WORK ORDER - Where the records below reach the line containing "emancipação, de tão", start transcribing, and end with the line containing "sua irrelevância no", exactly and with nothing else added.
[Opening DATA SECTION section]
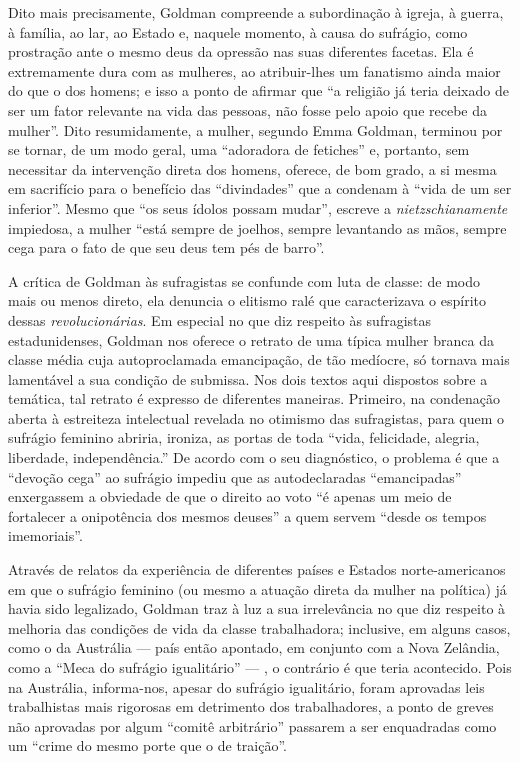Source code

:Dito mais precisamente,
Goldman compreende a subordinação à igreja, à guerra, à família, ao lar,
ao Estado e, naquele momento, à causa do sufrágio, como prostração ante
o mesmo deus da opressão nas suas diferentes facetas. Ela é extremamente
dura com as mulheres, ao atribuir-lhes um fanatismo ainda maior do que o
dos homens; e isso a ponto de afirmar que ``a religião já teria deixado
de ser um fator relevante na vida das pessoas, não fosse pelo apoio que
recebe da mulher''. Dito resumidamente, a mulher, segundo Emma Goldman,
terminou por se tornar, de um modo geral, uma ``adoradora de fetiches''
e, portanto, sem necessitar da intervenção direta dos homens, oferece,
de bom grado, a si mesma em sacrifício para o benefício das
``divindades'' que a condenam à ``vida de um ser inferior''. Mesmo que
``os seus ídolos possam mudar'', escreve a \textit{nietzschianamente} impiedosa,
a mulher ``está sempre de joelhos, sempre levantando as mãos, sempre
cega para o fato de que seu deus tem pés de barro''.

A crítica de Goldman às sufragistas se confunde com luta de classe: de
modo mais ou menos direto, ela denuncia o elitismo ralé que
caracterizava o espírito dessas \textit{revolucionárias}. Em especial no que
diz respeito às sufragistas estadunidenses, Goldman nos oferece o
retrato de uma típica mulher branca da classe média cuja autoproclamada
emancipação, de tão medíocre, só tornava mais lamentável a sua condição
de submissa. Nos dois textos aqui dispostos sobre a temática, tal
retrato é expresso de diferentes maneiras. Primeiro, na condenação
aberta à estreiteza intelectual revelada no otimismo das sufragistas,
para quem o sufrágio feminino abriria, ironiza, as portas de toda
``vida, felicidade, alegria, liberdade, independência.'' De acordo com o
seu diagnóstico, o problema é que a ``devoção cega'' ao sufrágio impediu
que as autodeclaradas ``emancipadas'' enxergassem a obviedade de que o
direito ao voto ``é apenas um meio de fortalecer a onipotência dos
mesmos deuses'' a quem servem ``desde os tempos imemoriais''.

Através de relatos da experiência de diferentes países e Estados
norte-americanos em que o sufrágio feminino (ou mesmo a atuação direta
da mulher na política) já havia sido legalizado, Goldman traz à luz a
sua irrelevância no que diz respeito à melhoria das condições de vida da
classe trabalhadora; inclusive, em alguns casos, como o da Austrália ---
país então apontado, em conjunto com a Nova Zelândia, como a ``Meca do
sufrágio igualitário'' --- , o contrário é que teria acontecido. Pois na
Austrália, informa-nos, apesar do sufrágio igualitário, foram
aprovadas leis trabalhistas mais rigorosas em detrimento dos
trabalhadores, a ponto de greves não aprovadas por algum ``comitê
arbitrário'' passarem a ser enquadradas como um ``crime do mesmo porte
que o de traição''.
[Closing DATA SECTION section]
YOUR RESPONSE -
emancipação, de tão medíocre, só tornava mais lamentável a sua condição
de submissa. Nos dois textos aqui dispostos sobre a temática, tal
retrato é expresso de diferentes maneiras. Primeiro, na condenação
aberta à estreiteza intelectual revelada no otimismo das sufragistas,
para quem o sufrágio feminino abriria, ironiza, as portas de toda
``vida, felicidade, alegria, liberdade, independência.'' De acordo com o
seu diagnóstico, o problema é que a ``devoção cega'' ao sufrágio impediu
que as autodeclaradas ``emancipadas'' enxergassem a obviedade de que o
direito ao voto ``é apenas um meio de fortalecer a onipotência dos
mesmos deuses'' a quem servem ``desde os tempos imemoriais''.

Através de relatos da experiência de diferentes países e Estados
norte-americanos em que o sufrágio feminino (ou mesmo a atuação direta
da mulher na política) já havia sido legalizado, Goldman traz à luz a
sua irrelevância no que diz respeito à melhoria das condições de vida da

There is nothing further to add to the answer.